**Data for analysis:**
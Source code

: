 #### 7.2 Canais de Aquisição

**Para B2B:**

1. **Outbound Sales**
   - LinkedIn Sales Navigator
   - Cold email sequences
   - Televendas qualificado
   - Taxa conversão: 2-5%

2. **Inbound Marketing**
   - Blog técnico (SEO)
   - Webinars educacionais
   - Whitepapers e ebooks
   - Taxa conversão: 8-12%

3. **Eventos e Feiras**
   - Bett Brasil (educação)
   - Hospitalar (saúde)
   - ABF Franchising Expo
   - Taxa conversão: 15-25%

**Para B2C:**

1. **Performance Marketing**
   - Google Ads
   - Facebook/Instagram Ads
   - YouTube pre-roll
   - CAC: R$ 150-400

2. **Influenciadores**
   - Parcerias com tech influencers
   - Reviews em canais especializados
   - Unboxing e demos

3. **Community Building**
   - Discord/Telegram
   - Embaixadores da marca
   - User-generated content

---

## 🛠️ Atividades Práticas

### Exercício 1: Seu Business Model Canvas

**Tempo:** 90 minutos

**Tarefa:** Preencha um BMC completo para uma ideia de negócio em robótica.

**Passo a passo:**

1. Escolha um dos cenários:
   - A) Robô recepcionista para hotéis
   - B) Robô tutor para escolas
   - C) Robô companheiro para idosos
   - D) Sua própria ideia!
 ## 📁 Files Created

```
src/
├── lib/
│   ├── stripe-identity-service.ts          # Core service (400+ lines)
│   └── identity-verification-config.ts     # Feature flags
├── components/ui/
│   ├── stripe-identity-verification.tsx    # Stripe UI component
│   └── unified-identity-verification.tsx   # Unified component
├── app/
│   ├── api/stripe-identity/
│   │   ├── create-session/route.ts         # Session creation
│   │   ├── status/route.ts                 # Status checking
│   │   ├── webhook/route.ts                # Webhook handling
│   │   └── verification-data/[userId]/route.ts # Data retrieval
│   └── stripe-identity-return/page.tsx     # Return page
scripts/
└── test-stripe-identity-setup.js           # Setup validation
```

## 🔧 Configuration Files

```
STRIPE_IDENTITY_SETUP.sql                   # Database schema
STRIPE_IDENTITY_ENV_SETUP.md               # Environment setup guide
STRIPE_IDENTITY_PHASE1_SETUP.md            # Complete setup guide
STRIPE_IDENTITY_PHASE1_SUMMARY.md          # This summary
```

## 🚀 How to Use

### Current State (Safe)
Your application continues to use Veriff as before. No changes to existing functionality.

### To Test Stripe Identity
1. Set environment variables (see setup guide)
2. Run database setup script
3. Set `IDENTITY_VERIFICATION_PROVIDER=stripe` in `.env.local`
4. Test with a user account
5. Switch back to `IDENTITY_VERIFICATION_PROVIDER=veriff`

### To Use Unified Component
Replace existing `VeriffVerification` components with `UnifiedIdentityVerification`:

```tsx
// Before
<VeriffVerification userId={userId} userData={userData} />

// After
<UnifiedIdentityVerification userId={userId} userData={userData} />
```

**Problem to work on:** All lines from the one with "## 🚀 How to Use" to the end of the listing are to be printed exactly as given, both ends included.

**Answer area:**
## 🚀 How to Use

### Current State (Safe)
Your application continues to use Veriff as before. No changes to existing functionality.

### To Test Stripe Identity
1. Set environment variables (see setup guide)
2. Run database setup script
3. Set `IDENTITY_VERIFICATION_PROVIDER=stripe` in `.env.local`
4. Test with a user account
5. Switch back to `IDENTITY_VERIFICATION_PROVIDER=veriff`

### To Use Unified Component
Replace existing `VeriffVerification` components with `UnifiedIdentityVerification`:

```tsx
// Before
<VeriffVerification userId={userId} userData={userData} />

// After
<UnifiedIdentityVerification userId={userId} userData={userData} />
```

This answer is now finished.